Sociological Taxonomy of the Supermarket

Posted on Monday 20 September 2004

Just returned from the Stop and Shop, where a perennial gripe came into consciousness as an outright question. Why do large supermarkets organize their aisles according to the type of person who buys a certain kind of food? It used to be they divided their merchandise according to type of food, and to the casual observer it seems they still do. There’s still a baking goods aisle and a chips aisle, a dairy section, etc. But you also have separate aisles for Mexican foods, Hispanic foods, natural foods, Italian products, and there’s a lot of duplication.

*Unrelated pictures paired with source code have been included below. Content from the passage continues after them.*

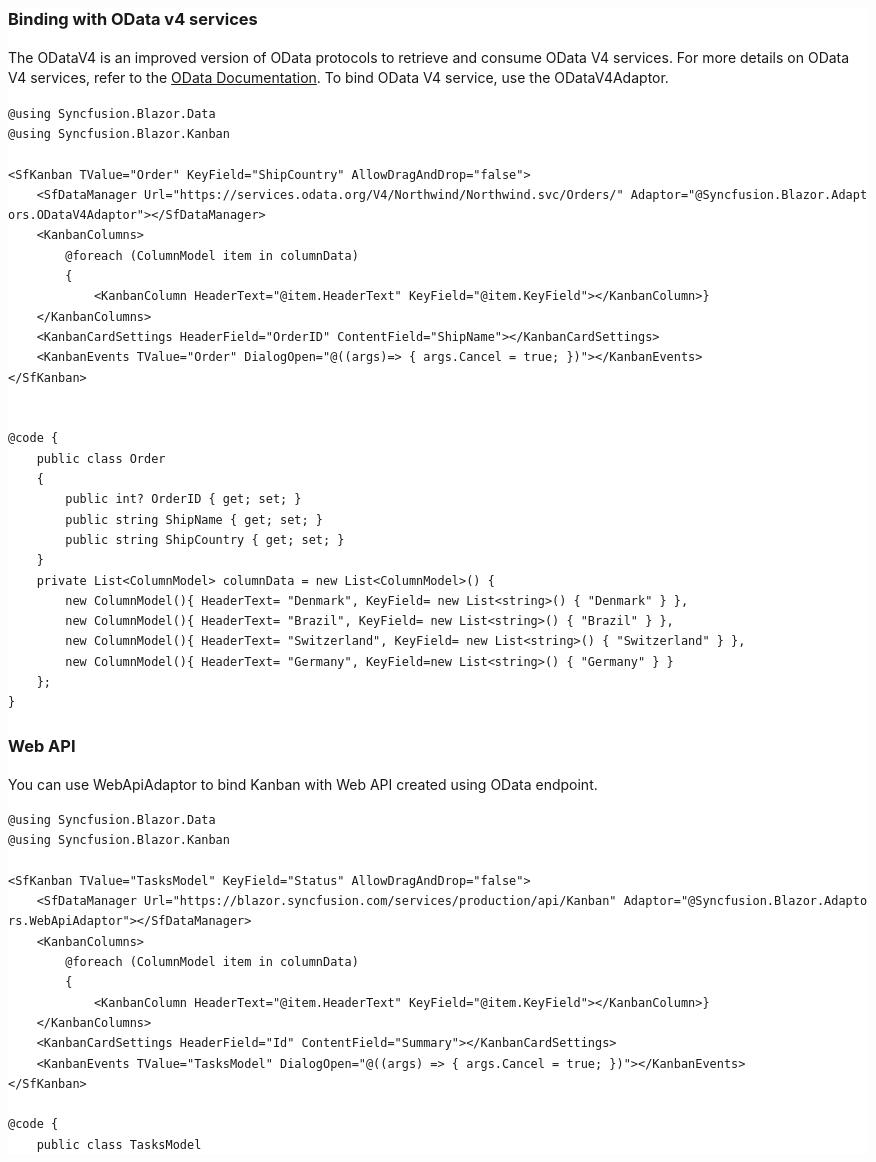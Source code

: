 ### Binding with OData v4 services

The ODataV4 is an improved version of OData protocols to retrieve and consume OData V4 services. For more details on OData V4 services, refer to the [OData Documentation](http://docs.oasis-open.org/odata/odata/v4.0/errata03/os/complete/part1-protocol/odata-v4.0-errata03-os-part1-protocol-complete.html#_Toc453752197). To bind OData V4 service, use the ODataV4Adaptor.

```cshtml
@using Syncfusion.Blazor.Data
@using Syncfusion.Blazor.Kanban

<SfKanban TValue="Order" KeyField="ShipCountry" AllowDragAndDrop="false">
    <SfDataManager Url="https://services.odata.org/V4/Northwind/Northwind.svc/Orders/" Adaptor="@Syncfusion.Blazor.Adaptors.ODataV4Adaptor"></SfDataManager>
    <KanbanColumns>
        @foreach (ColumnModel item in columnData)
        {
            <KanbanColumn HeaderText="@item.HeaderText" KeyField="@item.KeyField"></KanbanColumn>}
    </KanbanColumns>
    <KanbanCardSettings HeaderField="OrderID" ContentField="ShipName"></KanbanCardSettings>
    <KanbanEvents TValue="Order" DialogOpen="@((args)=> { args.Cancel = true; })"></KanbanEvents>
</SfKanban>


@code {  
    public class Order
    {
        public int? OrderID { get; set; }
        public string ShipName { get; set; }
        public string ShipCountry { get; set; }
    }
    private List<ColumnModel> columnData = new List<ColumnModel>() {
        new ColumnModel(){ HeaderText= "Denmark", KeyField= new List<string>() { "Denmark" } },
        new ColumnModel(){ HeaderText= "Brazil", KeyField= new List<string>() { "Brazil" } },
        new ColumnModel(){ HeaderText= "Switzerland", KeyField= new List<string>() { "Switzerland" } },
        new ColumnModel(){ HeaderText= "Germany", KeyField=new List<string>() { "Germany" } }
    }; 
}

```

### Web API

You can use WebApiAdaptor to bind Kanban with Web API created using OData endpoint.

```cshtml
@using Syncfusion.Blazor.Data
@using Syncfusion.Blazor.Kanban

<SfKanban TValue="TasksModel" KeyField="Status" AllowDragAndDrop="false">
    <SfDataManager Url="https://blazor.syncfusion.com/services/production/api/Kanban" Adaptor="@Syncfusion.Blazor.Adaptors.WebApiAdaptor"></SfDataManager>
    <KanbanColumns>
        @foreach (ColumnModel item in columnData)
        {
            <KanbanColumn HeaderText="@item.HeaderText" KeyField="@item.KeyField"></KanbanColumn>}
    </KanbanColumns>
    <KanbanCardSettings HeaderField="Id" ContentField="Summary"></KanbanCardSettings>
    <KanbanEvents TValue="TasksModel" DialogOpen="@((args) => { args.Cancel = true; })"></KanbanEvents>
</SfKanban>

@code {
    public class TasksModel
```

Only the planners (and they must have put much thought into the store layout) don’t seem to think that consumers of Hispanic-market spices will need something as Northern European as celery seed or anything by McCormick for that matter. Nor that potato chip buyers might want to compare Frito Lay with gourmet or organic counterparts. Nor that Havarti is the same animal as Cheddar. If you happen to consume across these preset categories you find yourself darting across the store multiple times in search of basic items.

At base seems to lie the most positivistic of demographic thinking, that Stop and Shop is there to serve health food store habitues, Hispanic bodega marketgoers, and patrons of specialty shops on top of the traditional supermarket shoppers. But just because that logic expresses how Stop and Shop came to carry these goods doesn’t mean that it expresses how people shop.